In May 2021, the White House issued Executive Order (EO) 14028, “Improving the Nation’s Cybersecurity.” The order was a response to the growing number of cyberattacks on supply chains and critical infrastructure. These incidents, including a ransomware attack on the Colonial Pipeline, the breach of SolarWinds Orion, which is used to manage organizations’ IT stacks, and Microsoft Exchange Server hack brought to focus the need to improve software security across the government.
EO 14028 is intended to improve the security of the software used by the US Federal government. “Software” under EO 14028 includes “firmware, operating systems, applications, and application services (e.g., cloud-based software), as well as products containing software.” The EO directed the National Institute on Standards and Technology (NIST) “to identify existing or develop new standards, tools, and best practices for complying with the standards, procedures, or criteria” for EO-critical software use.
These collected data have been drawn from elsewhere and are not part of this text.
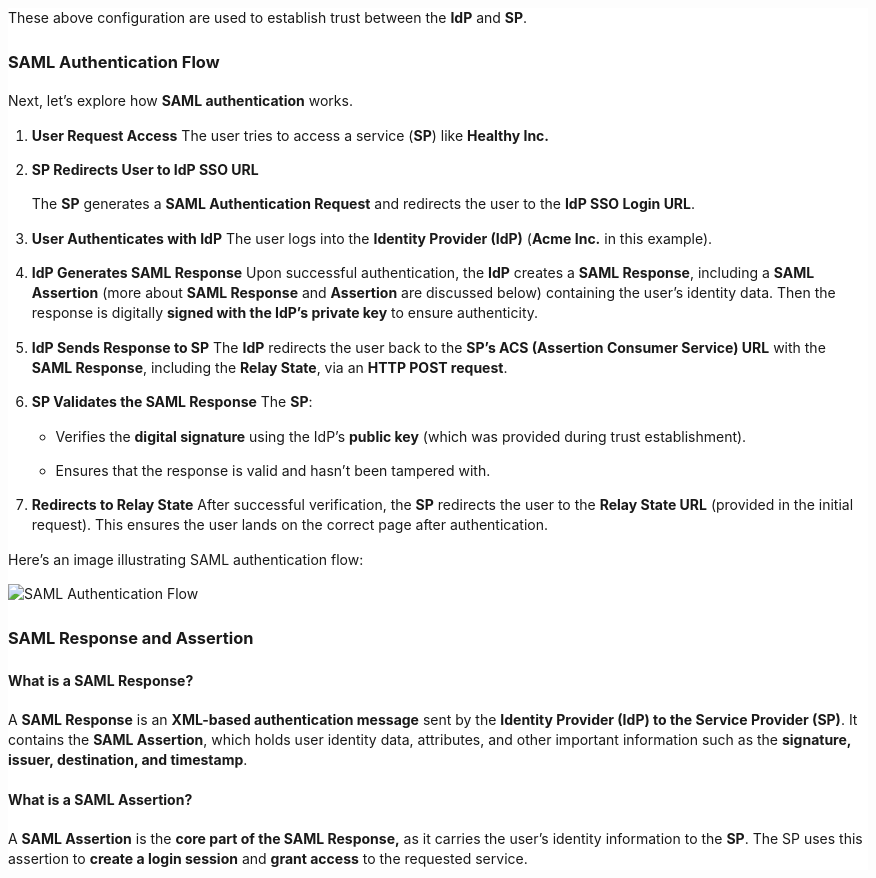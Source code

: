 These above configuration are used to establish trust between the **IdP** and **SP**.

### SAML Authentication Flow

Next, let’s explore how **SAML authentication** works.

1. **User Request Access**
   The user tries to access a service (**SP**) like **Healthy Inc.**

2. **SP Redirects User to IdP SSO URL**

   The **SP** generates a **SAML Authentication Request** and redirects the user to the **IdP SSO Login URL**.

3. **User Authenticates with IdP**
   The user logs into the **Identity Provider (IdP)** (**Acme Inc.** in this example).

4. **IdP Generates SAML Response**
   Upon successful authentication, the **IdP** creates a **SAML Response**, including a **SAML Assertion** (more about **SAML Response** and **Assertion** are discussed below) containing the user’s identity data. Then the response is digitally **signed with the IdP’s private key** to ensure authenticity.

5. **IdP Sends Response to SP**
   The **IdP** redirects the user back to the **SP’s ACS (Assertion Consumer Service) URL** with the **SAML Response**, including the **Relay State**, via an **HTTP POST request**.

6. **SP Validates the SAML Response**
   The **SP**:

   - Verifies the **digital signature** using the IdP’s **public key** (which was provided during trust establishment).

   - Ensures that the response is valid and hasn’t been tampered with.

7. **Redirects to Relay State**
   After successful verification, the **SP** redirects the user to the **Relay State URL** (provided in the initial request). This ensures the user lands on the correct page after authentication.

Here’s an image illustrating SAML authentication flow:

![SAML Authentication Flow](https://cdn.hashnode.com/res/hashnode/image/upload/v1741349403971/7c99e184-fd60-495e-9952-296b6291f1ef.png)

### SAML Response and Assertion

#### What is a SAML Response?

A **SAML Response** is an **XML-based authentication message** sent by the **Identity Provider (IdP) to the Service Provider (SP)**. It contains the **SAML Assertion**, which holds user identity data, attributes, and other important information such as the **signature, issuer, destination, and timestamp**.

#### What is a SAML Assertion?

A **SAML Assertion** is the **core part of the SAML Response,** as it carries the user’s identity information to the **SP**. The SP uses this assertion to **create a login session** and **grant access** to the requested service.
It further directs the Office of Management and Budget (OMB) to require all federal agencies to comply with the security measures guidance.
Required Security Standards for EO 14028
The Executive Order recognizes that security is not the sole responsibility of development teams. Accordingly, it also provides guidance for verification (testing) of software and best practices for operating critical software.
Software Development
Prior to the issuance of EO 14028, NIST had previously published its Framework for Improving Critical Infrastructure Cybersecurity, as well as version 1 of the Security Software Development Framework.
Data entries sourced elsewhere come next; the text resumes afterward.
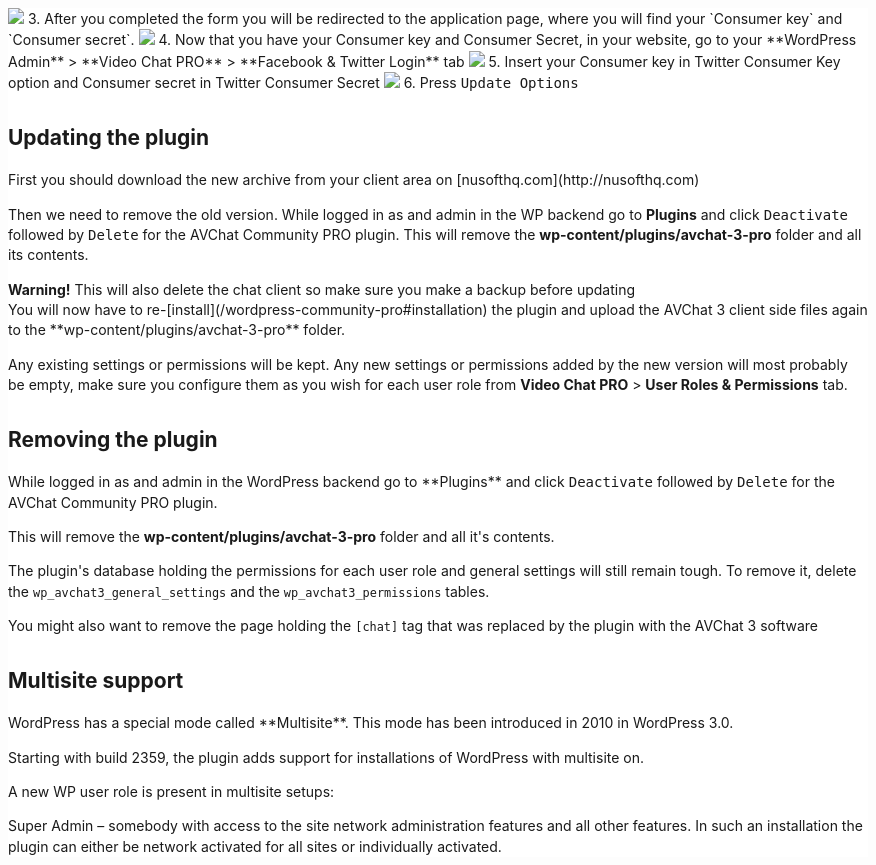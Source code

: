  <img src="/assets/images/wordpress_images/twitter_new_app_form.png" class="img-responsive"/>
  3. After you completed the form you will be redirected to the application page, where you will find your `Consumer key` and `Consumer secret`.
  <img src="/assets/images/wordpress_images/twitter_app_page.png" class="img-responsive"/>
  4. Now that you have your Consumer key and Consumer Secret, in your website, go to your **WordPress Admin** > **Video Chat PRO** > **Facebook & Twitter Login** tab
  <img src="/assets/images/wordpress_images/fb_conf.png" class="img-responsive"/>
  5. Insert your Consumer key in Twitter Consumer Key option and Consumer secret in Twitter Consumer Secret
  <img src="/assets/images/wordpress_images/wp_twitter_settingup.png" class="img-responsive"/>
  6. Press <kbd>Update Options</kbd>

  <h2 id="plugin-update">Updating the plugin</h2>
  First you should download the new archive from your client area on [nusofthq.com](http://nusofthq.com)

  Then we need to remove the old version. While logged in as and admin in the WP backend go to **Plugins** and click <kbd>Deactivate</kbd> followed by <kbd>Delete</kbd> for the AVChat Community PRO plugin. This will remove the **wp-content/plugins/avchat-3-pro** folder and all its contents.
  <div class="alert alert-danger"><strong>Warning!</strong> This will also delete the chat client so make sure you make a backup before updating</div>
  You will now have to re-[install](/wordpress-community-pro#installation) the plugin and upload the AVChat 3 client side files again to the **wp-content/plugins/avchat-3-pro** folder.

  Any existing settings or permissions will be kept. Any new settings or permissions added by the new version will most probably be empty, make sure you configure them as you wish for each user role from **Video Chat PRO** > **User Roles & Permissions** tab.

  <h2 id="plugin-remove">Removing the plugin</h2>
  While logged in as and admin in the WordPress backend go to **Plugins** and click <kbd>Deactivate</kbd> followed by <kbd>Delete</kbd> for the AVChat Community PRO plugin.

  This will remove the **wp-content/plugins/avchat-3-pro** folder and all it's contents.

  The plugin's database holding the permissions for each user role and general settings will still remain tough. To remove it, delete the `wp_avchat3_general_settings` and the `wp_avchat3_permissions` tables.

  You might also want to remove the page holding the `[chat]` tag that was replaced by the plugin with the AVChat 3 software

  <h2 id="multisite">Multisite support</h2>
  WordPress has a special mode called **Multisite**. This mode has been introduced in 2010 in WordPress 3.0.

  Starting with build 2359, the plugin adds support for installations of WordPress with multisite on.

  A new WP user role is present in multisite setups:

  Super Admin – somebody with access to the site network administration features and all other features.
  In such an installation the plugin can either be network activated for all sites or individually activated.
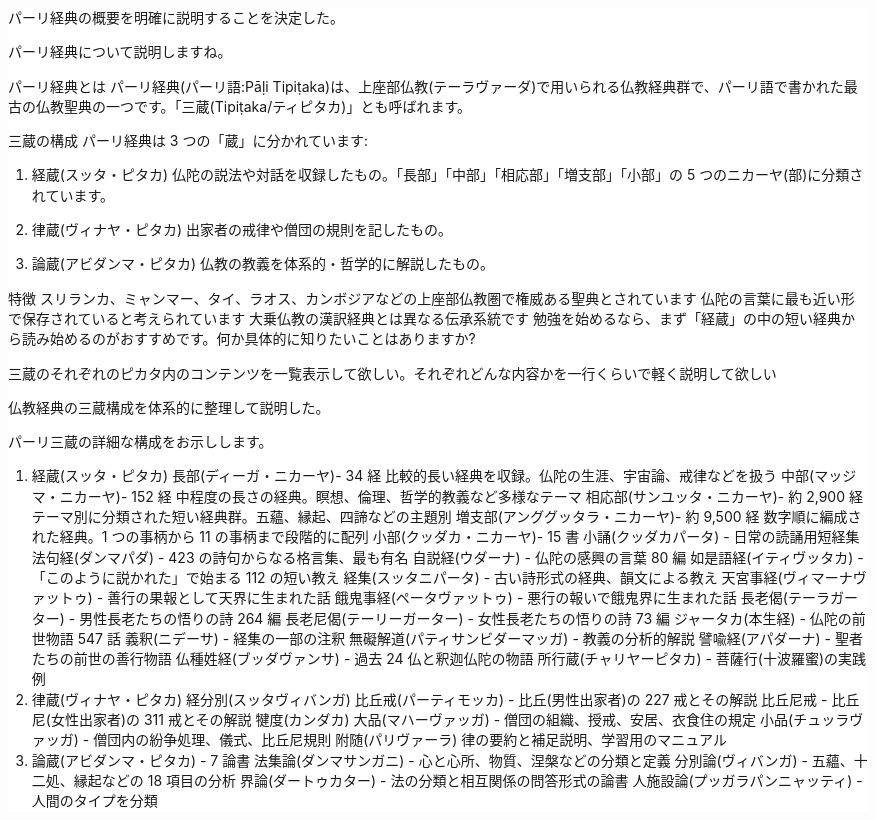パーリ経典の概要を明確に説明することを決定した。

パーリ経典について説明しますね。

パーリ経典とは
パーリ経典(パーリ語:Pāḷi Tipiṭaka)は、上座部仏教(テーラヴァーダ)で用いられる仏教経典群で、パーリ語で書かれた最古の仏教聖典の一つです。「三蔵(Tipiṭaka/ティピタカ)」とも呼ばれます。

三蔵の構成
パーリ経典は 3 つの「蔵」に分かれています:

1. 経蔵(スッタ・ピタカ) 仏陀の説法や対話を収録したもの。「長部」「中部」「相応部」「増支部」「小部」の 5 つのニカーヤ(部)に分類されています。

2. 律蔵(ヴィナヤ・ピタカ) 出家者の戒律や僧団の規則を記したもの。

3. 論蔵(アビダンマ・ピタカ) 仏教の教義を体系的・哲学的に解説したもの。

特徴
スリランカ、ミャンマー、タイ、ラオス、カンボジアなどの上座部仏教圏で権威ある聖典とされています
仏陀の言葉に最も近い形で保存されていると考えられています
大乗仏教の漢訳経典とは異なる伝承系統です
勉強を始めるなら、まず「経蔵」の中の短い経典から読み始めるのがおすすめです。何か具体的に知りたいことはありますか?

三蔵のそれぞれのピカタ内のコンテンツを一覧表示して欲しい。それぞれどんな内容かを一行くらいで軽く説明して欲しい

仏教経典の三蔵構成を体系的に整理して説明した。

パーリ三蔵の詳細な構成をお示しします。

1. 経蔵(スッタ・ピタカ)
   長部(ディーガ・ニカーヤ)- 34 経
   比較的長い経典を収録。仏陀の生涯、宇宙論、戒律などを扱う
   中部(マッジマ・ニカーヤ)- 152 経
   中程度の長さの経典。瞑想、倫理、哲学的教義など多様なテーマ
   相応部(サンユッタ・ニカーヤ)- 約 2,900 経
   テーマ別に分類された短い経典群。五蘊、縁起、四諦などの主題別
   増支部(アンググッタラ・ニカーヤ)- 約 9,500 経
   数字順に編成された経典。1 つの事柄から 11 の事柄まで段階的に配列
   小部(クッダカ・ニカーヤ)- 15 書
   小誦(クッダカパータ) - 日常の読誦用短経集
   法句経(ダンマパダ) - 423 の詩句からなる格言集、最も有名
   自説経(ウダーナ) - 仏陀の感興の言葉 80 編
   如是語経(イティヴッタカ) - 「このように説かれた」で始まる 112 の短い教え
   経集(スッタニパータ) - 古い詩形式の経典、韻文による教え
   天宮事経(ヴィマーナヴァットゥ) - 善行の果報として天界に生まれた話
   餓鬼事経(ペータヴァットゥ) - 悪行の報いで餓鬼界に生まれた話
   長老偈(テーラガーター) - 男性長老たちの悟りの詩 264 編
   長老尼偈(テーリーガーター) - 女性長老たちの悟りの詩 73 編
   ジャータカ(本生経) - 仏陀の前世物語 547 話
   義釈(ニデーサ) - 経集の一部の注釈
   無礙解道(パティサンビダーマッガ) - 教義の分析的解説
   譬喩経(アパダーナ) - 聖者たちの前世の善行物語
   仏種姓経(ブッダヴァンサ) - 過去 24 仏と釈迦仏陀の物語
   所行蔵(チャリヤーピタカ) - 菩薩行(十波羅蜜)の実践例
2. 律蔵(ヴィナヤ・ピタカ)
   経分別(スッタヴィバンガ)
   比丘戒(パーティモッカ) - 比丘(男性出家者)の 227 戒とその解説
   比丘尼戒 - 比丘尼(女性出家者)の 311 戒とその解説
   犍度(カンダカ)
   大品(マハーヴァッガ) - 僧団の組織、授戒、安居、衣食住の規定
   小品(チュッラヴァッガ) - 僧団内の紛争処理、儀式、比丘尼規則
   附随(パリヴァーラ)
   律の要約と補足説明、学習用のマニュアル
3. 論蔵(アビダンマ・ピタカ) - 7 論書
   法集論(ダンマサンガニ) - 心と心所、物質、涅槃などの分類と定義
   分別論(ヴィバンガ) - 五蘊、十二処、縁起などの 18 項目の分析
   界論(ダートゥカター) - 法の分類と相互関係の問答形式の論書
   人施設論(プッガラパンニャッティ) - 人間のタイプを分類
However, in response to the directives in the EO, in February 2022 NIST issued an updated version of the latter. Special Publication (SP) 800-218, Secure Software Development Framework (SSDF) Version 1.1: Recommendations for Mitigating the Risk of Software Vulnerabilitiesincludes mappings to other security requirements including NIST SP 800-53R5: Security and Privacy Controls for Information Systems and Organizations.
The SSDF provides high-level secure software activities for integration into an organization’s Software Development Lifecycle (SDLC). The activities or practices are intended to minimize the number of vulnerabilities in software, mitigate the impact of exploits of undetected or unaddressed vulnerabilities, and “address the root causes of vulnerabilities to prevent future recurrences”.
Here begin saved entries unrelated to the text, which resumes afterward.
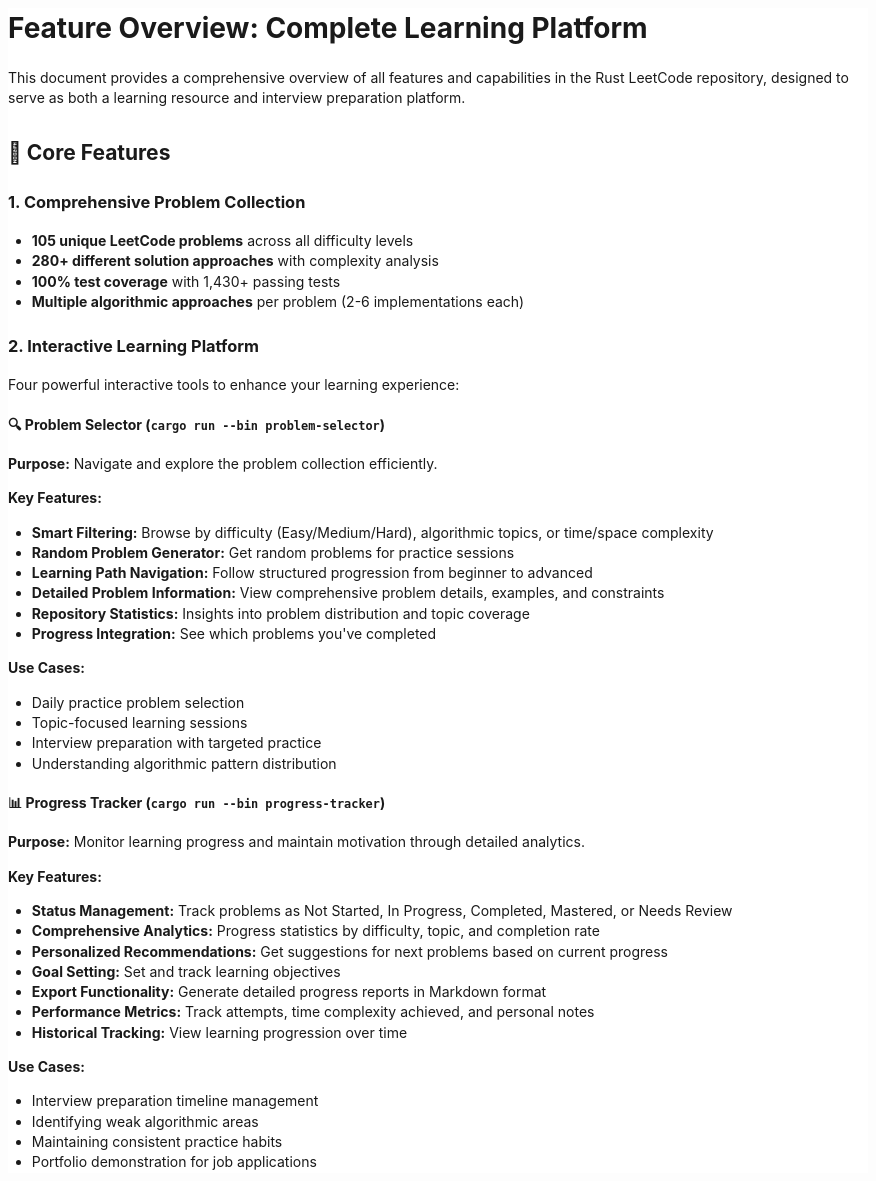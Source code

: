 # Feature Overview: Complete Learning Platform

This document provides a comprehensive overview of all features and capabilities in the Rust LeetCode repository, designed to serve as both a learning resource and interview preparation platform.

## 🎯 Core Features

### 1. **Comprehensive Problem Collection**
- **105 unique LeetCode problems** across all difficulty levels
- **280+ different solution approaches** with complexity analysis
- **100% test coverage** with 1,430+ passing tests
- **Multiple algorithmic approaches** per problem (2-6 implementations each)

### 2. **Interactive Learning Platform**
Four powerful interactive tools to enhance your learning experience:

#### 🔍 **Problem Selector** (`cargo run --bin problem-selector`)
**Purpose:** Navigate and explore the problem collection efficiently.

**Key Features:**
- **Smart Filtering:** Browse by difficulty (Easy/Medium/Hard), algorithmic topics, or time/space complexity
- **Random Problem Generator:** Get random problems for practice sessions
- **Learning Path Navigation:** Follow structured progression from beginner to advanced
- **Detailed Problem Information:** View comprehensive problem details, examples, and constraints
- **Repository Statistics:** Insights into problem distribution and topic coverage
- **Progress Integration:** See which problems you've completed

**Use Cases:**
- Daily practice problem selection
- Topic-focused learning sessions
- Interview preparation with targeted practice
- Understanding algorithmic pattern distribution

#### 📊 **Progress Tracker** (`cargo run --bin progress-tracker`)
**Purpose:** Monitor learning progress and maintain motivation through detailed analytics.

**Key Features:**
- **Status Management:** Track problems as Not Started, In Progress, Completed, Mastered, or Needs Review
- **Comprehensive Analytics:** Progress statistics by difficulty, topic, and completion rate
- **Personalized Recommendations:** Get suggestions for next problems based on current progress
- **Goal Setting:** Set and track learning objectives
- **Export Functionality:** Generate detailed progress reports in Markdown format
- **Performance Metrics:** Track attempts, time complexity achieved, and personal notes
- **Historical Tracking:** View learning progression over time

**Use Cases:**
- Interview preparation timeline management
- Identifying weak algorithmic areas
- Maintaining consistent practice habits
- Portfolio demonstration for job applications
Guidance published by the OMB in September 2022 requires US agencies to start collecting attestation letters from software vendors for critical software by June 2023 and for all other software by September 2023.
Software Verification/Testing
In 2021 the Department of Commerce published NISTIR 8397: Guidelines on Minimum Standards for Developer Verification of Software for vendors or developers of software sold or licensed to the government. The publication provides eleven recommendations for software verification techniques, the first of which is “Threat modeling to look for design-level security issues.”
To ensure consistency in descriptions of controls and best practices, the US Department of Defense published the Control Correlation Identifier (CCI). The CCI “allows a security requirement that is expressed in a high-level policy framework to be decomposed and explicitly associated with the low-level security setting(s) that must be assessed to determine compliance with the objectives of that specific security control.”
Software Usage
In October 2021 NIST published its Security Measures for EO-Critical Software Use. It provides guidance to agencies when using EO-Critical software such as applying practices of least privilege, network segmentation and proper configuration. To assist in compliance, the publication maps each Security Measure to references in the NIST Cybersecurity Framework, SP 800-52R5, and other government publications.
How SD Elements Supports EO 14028
When fully implemented, any organization seeking Authority to Operate (ATO) and provide software to Federal government agencies must comply with the requirements of the EO including the SSDF and SP 800-53R5 for security controls and NISTIR 8397 for threat modeling.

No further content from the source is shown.